** Opening Information supplied block **

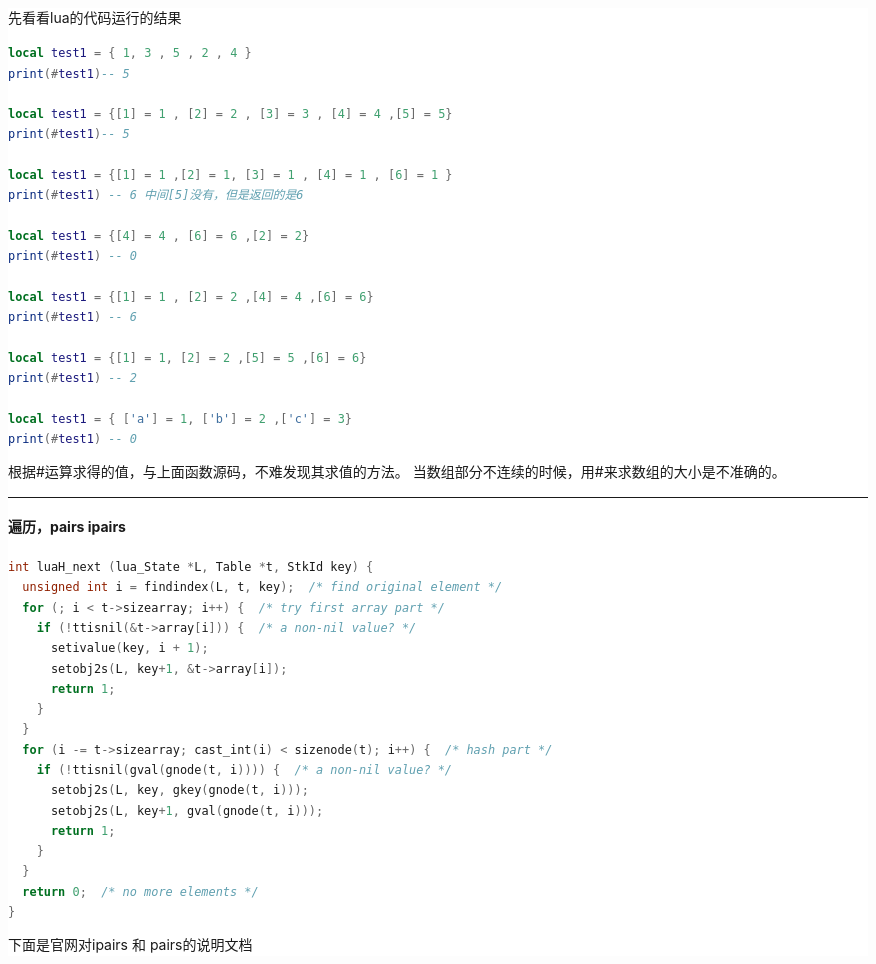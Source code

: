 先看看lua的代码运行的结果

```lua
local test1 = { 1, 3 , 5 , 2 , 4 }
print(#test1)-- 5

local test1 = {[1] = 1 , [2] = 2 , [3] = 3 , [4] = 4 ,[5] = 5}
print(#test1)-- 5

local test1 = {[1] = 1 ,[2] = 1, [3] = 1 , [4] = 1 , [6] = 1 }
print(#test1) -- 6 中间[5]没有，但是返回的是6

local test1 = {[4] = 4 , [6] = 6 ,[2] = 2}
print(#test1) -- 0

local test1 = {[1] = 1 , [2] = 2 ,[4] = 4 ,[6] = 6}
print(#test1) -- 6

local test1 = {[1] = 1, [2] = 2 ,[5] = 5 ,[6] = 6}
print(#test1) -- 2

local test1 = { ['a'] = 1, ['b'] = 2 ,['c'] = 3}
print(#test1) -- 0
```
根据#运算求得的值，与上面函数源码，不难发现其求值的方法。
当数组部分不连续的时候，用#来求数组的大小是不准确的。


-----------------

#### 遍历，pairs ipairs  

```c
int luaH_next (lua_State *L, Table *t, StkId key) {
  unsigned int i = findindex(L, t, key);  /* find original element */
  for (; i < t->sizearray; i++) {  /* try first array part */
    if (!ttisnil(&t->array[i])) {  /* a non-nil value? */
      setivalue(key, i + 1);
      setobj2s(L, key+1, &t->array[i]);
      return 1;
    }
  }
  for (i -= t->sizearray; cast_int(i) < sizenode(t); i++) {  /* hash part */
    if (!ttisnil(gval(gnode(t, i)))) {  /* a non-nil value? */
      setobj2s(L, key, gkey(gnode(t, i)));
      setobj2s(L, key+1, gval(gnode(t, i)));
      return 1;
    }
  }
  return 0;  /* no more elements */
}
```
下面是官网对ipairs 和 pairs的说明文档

** Closing Information supplied block **

Work instructions - Only one number is wanted: how many lines of the listing above hold the word "gval".

Answer area - 2